(Data records)
-- Opening Marker --

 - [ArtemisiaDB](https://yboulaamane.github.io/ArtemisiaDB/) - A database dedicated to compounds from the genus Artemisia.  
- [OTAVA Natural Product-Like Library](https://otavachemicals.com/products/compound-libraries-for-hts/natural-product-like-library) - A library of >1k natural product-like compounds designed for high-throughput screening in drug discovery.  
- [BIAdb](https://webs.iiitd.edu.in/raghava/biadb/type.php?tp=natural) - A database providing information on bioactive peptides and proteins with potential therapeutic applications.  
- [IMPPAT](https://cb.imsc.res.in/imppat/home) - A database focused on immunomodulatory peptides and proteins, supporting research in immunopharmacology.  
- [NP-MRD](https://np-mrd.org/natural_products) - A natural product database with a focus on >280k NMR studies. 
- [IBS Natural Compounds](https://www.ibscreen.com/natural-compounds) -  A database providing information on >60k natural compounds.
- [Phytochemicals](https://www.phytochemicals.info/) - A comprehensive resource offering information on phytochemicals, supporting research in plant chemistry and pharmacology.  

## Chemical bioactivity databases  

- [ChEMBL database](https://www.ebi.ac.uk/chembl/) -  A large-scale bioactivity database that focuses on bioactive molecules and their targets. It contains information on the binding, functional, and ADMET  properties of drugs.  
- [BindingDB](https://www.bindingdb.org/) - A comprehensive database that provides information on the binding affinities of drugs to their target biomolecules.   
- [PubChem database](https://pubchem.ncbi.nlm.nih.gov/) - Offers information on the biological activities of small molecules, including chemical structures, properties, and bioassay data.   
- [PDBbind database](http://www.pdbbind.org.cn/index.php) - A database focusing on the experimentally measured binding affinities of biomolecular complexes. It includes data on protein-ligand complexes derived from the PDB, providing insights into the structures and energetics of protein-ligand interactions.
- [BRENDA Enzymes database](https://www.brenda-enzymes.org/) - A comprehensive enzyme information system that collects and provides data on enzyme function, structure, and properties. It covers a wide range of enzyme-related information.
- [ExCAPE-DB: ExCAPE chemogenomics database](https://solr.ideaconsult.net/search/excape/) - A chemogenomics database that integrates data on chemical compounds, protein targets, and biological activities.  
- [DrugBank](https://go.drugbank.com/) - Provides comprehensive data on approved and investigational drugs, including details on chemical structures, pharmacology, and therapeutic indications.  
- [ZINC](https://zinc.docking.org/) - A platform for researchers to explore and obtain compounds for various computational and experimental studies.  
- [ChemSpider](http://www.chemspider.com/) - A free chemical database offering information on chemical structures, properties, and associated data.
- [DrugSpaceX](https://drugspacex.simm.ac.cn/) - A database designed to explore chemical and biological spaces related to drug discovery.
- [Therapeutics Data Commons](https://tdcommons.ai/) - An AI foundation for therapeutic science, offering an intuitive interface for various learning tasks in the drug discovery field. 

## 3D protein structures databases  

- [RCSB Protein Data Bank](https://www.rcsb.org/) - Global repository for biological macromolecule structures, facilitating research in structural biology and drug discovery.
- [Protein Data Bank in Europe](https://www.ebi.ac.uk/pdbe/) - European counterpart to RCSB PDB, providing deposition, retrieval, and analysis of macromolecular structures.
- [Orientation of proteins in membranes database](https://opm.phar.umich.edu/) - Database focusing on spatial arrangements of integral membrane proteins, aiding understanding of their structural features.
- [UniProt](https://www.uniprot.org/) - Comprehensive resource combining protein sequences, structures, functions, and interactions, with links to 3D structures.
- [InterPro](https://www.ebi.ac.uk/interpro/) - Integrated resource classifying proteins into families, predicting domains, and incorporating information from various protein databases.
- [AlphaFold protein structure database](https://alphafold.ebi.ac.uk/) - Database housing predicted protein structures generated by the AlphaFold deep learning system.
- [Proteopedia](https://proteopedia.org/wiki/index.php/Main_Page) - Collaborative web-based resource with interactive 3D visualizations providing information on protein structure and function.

-- Closing Marker --
-- Opening Marker --

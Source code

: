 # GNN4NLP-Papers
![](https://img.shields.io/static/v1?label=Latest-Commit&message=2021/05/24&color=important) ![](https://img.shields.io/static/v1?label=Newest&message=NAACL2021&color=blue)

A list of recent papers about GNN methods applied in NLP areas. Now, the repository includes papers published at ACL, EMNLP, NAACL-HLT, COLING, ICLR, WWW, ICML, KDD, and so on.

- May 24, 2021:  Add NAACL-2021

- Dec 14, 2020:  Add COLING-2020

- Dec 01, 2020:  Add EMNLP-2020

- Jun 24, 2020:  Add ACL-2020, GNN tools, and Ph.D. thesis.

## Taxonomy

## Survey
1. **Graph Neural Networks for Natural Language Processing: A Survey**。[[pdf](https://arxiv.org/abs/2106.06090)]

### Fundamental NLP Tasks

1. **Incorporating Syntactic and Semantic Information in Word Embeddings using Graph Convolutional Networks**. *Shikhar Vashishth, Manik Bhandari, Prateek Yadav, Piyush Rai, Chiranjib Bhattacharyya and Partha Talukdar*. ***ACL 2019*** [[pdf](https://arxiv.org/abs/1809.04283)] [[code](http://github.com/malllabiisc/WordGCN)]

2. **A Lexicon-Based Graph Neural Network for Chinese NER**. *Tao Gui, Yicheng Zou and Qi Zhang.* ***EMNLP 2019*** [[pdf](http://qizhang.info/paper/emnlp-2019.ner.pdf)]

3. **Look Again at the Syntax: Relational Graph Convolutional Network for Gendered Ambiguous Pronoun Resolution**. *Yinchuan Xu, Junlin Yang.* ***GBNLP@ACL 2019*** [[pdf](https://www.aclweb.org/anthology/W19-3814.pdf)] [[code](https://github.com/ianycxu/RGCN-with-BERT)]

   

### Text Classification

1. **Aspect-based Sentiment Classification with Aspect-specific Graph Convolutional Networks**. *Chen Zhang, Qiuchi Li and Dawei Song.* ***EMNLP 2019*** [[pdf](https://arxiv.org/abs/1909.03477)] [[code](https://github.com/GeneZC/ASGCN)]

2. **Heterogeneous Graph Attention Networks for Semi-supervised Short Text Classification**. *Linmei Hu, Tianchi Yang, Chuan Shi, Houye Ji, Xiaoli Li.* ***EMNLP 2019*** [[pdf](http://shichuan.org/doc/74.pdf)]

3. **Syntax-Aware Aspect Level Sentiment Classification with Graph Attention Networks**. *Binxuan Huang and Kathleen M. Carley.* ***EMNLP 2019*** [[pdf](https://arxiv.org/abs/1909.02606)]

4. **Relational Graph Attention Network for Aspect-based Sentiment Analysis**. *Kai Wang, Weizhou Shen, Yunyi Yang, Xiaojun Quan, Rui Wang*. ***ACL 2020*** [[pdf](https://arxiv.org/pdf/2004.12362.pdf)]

-- Closing Marker --
-- Opening Marker --

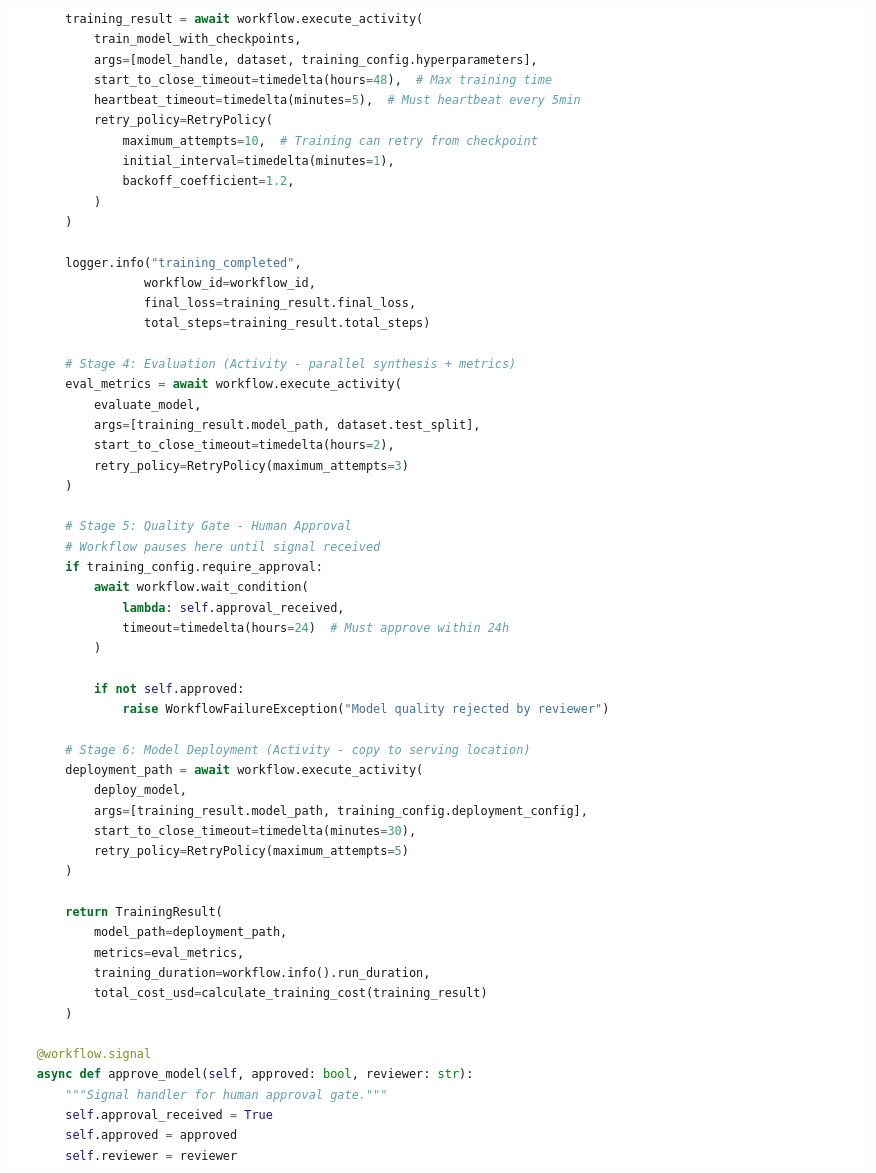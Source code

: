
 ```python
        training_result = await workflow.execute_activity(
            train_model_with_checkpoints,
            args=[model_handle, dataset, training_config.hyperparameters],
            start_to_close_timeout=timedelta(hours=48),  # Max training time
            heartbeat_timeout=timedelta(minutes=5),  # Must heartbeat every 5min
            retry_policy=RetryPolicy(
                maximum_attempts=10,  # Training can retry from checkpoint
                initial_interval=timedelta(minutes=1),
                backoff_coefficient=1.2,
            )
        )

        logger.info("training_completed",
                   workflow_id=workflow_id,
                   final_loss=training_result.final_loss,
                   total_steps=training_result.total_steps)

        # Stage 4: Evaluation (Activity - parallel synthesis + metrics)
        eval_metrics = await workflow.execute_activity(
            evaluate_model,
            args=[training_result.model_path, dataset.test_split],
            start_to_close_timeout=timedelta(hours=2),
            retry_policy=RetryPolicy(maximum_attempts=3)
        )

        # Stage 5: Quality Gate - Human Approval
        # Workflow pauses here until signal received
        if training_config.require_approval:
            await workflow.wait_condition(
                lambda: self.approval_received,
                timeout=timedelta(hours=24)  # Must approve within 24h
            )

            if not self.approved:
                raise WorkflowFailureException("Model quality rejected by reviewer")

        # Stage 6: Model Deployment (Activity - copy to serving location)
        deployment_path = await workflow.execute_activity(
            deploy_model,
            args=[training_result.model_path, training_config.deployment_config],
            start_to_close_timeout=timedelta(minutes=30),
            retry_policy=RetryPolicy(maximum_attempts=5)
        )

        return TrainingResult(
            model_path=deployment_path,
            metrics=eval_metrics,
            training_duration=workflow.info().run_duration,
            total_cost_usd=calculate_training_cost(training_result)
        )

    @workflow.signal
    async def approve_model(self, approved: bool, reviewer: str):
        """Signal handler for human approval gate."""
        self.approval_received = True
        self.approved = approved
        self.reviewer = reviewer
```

-- Closing Marker --

**Your assignment:**
Line count for "RetryPolicy": count the lines in the records above that contain this word, and write only the number.

**Response:**
3